# A solid consists of a cone on top of a cylinder with a radius equal to that of the cone. The height of the cone is 39  and the height of the cylinder is 17 . If the volume of the solid is 150 pi, what is the area of the base of the cylinder?

Apr 7, 2017

The area of the base of the cylinder is $5 \pi$.

#### Explanation:

The formula for volume of a cone is:
$V = \pi {r}^{2} \frac{h}{3}$

The formula for volume of a cylinder is:
$V = \pi {r}^{2} h$

Therefore the formula for the total volume (${V}_{T}$) of the given solid is:

${V}_{T} = \pi {r}^{2} {h}_{1} / 3 + \pi {r}^{2} {h}_{2}$ (where ${h}_{1} =$height of cone, and ${h}_{2} =$height of cylinder.
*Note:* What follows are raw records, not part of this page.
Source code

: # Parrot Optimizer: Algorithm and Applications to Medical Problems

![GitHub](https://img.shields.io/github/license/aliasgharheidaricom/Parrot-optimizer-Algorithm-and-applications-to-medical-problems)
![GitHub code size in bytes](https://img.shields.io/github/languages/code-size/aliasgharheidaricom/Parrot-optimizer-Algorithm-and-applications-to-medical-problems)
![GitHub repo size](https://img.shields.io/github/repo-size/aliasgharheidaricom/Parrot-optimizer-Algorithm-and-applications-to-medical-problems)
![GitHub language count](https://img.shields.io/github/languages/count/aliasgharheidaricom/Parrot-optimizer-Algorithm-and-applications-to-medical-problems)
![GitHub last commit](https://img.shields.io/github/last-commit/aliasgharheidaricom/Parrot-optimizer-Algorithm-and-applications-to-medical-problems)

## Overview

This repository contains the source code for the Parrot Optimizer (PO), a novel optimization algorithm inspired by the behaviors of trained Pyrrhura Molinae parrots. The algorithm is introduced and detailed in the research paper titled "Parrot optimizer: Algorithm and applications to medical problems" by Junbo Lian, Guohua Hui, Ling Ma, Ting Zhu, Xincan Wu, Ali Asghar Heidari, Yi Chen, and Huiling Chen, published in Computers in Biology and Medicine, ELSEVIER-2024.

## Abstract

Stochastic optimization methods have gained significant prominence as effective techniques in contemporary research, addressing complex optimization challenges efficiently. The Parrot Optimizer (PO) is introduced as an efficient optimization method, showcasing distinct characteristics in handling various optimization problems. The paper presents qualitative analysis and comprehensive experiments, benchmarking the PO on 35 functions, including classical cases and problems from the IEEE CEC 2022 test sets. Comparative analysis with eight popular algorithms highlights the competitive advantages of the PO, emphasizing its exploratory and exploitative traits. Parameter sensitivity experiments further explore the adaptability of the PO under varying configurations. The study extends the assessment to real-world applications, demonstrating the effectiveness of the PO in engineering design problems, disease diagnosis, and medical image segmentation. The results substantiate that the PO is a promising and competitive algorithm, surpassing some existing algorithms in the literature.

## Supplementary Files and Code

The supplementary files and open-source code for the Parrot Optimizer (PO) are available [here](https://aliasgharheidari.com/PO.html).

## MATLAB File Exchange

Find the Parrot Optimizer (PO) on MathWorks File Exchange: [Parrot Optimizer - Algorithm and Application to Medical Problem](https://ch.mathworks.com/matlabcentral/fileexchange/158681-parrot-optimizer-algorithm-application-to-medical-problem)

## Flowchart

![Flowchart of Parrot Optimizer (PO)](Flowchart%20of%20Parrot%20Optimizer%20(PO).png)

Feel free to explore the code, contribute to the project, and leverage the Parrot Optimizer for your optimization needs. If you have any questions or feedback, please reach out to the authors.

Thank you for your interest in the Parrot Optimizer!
The radius, $r$, is the same for both.)

${V}_{T} = \pi {r}^{2} \left({h}_{1} / 3 + {h}_{2}\right)$

We need to calculate $r$ in order to calculate the area of the base of the cylinder, hence we fill in the data given.

$150 \pi = \pi {r}^{2} \left(\frac{39}{3} + 17\right)$

We cancel the like term ($\pi$) on each side.

$150 \cancel{\pi} = \cancel{\pi} {r}^{2} \left(\frac{39}{3} + 17\right)$

$150 = {r}^{2} \left(13 + 17\right)$

$150 = {r}^{2} \times 30$

Divide both sides by $30$.

$\frac{150}{30} = {r}^{2}$

$5 = {r}^{2}$

The formula of area of the base of a cylinder (a circle) is:

$A = \pi {r}^{2}$

$A = \pi \times 5$

$A = 5 \pi$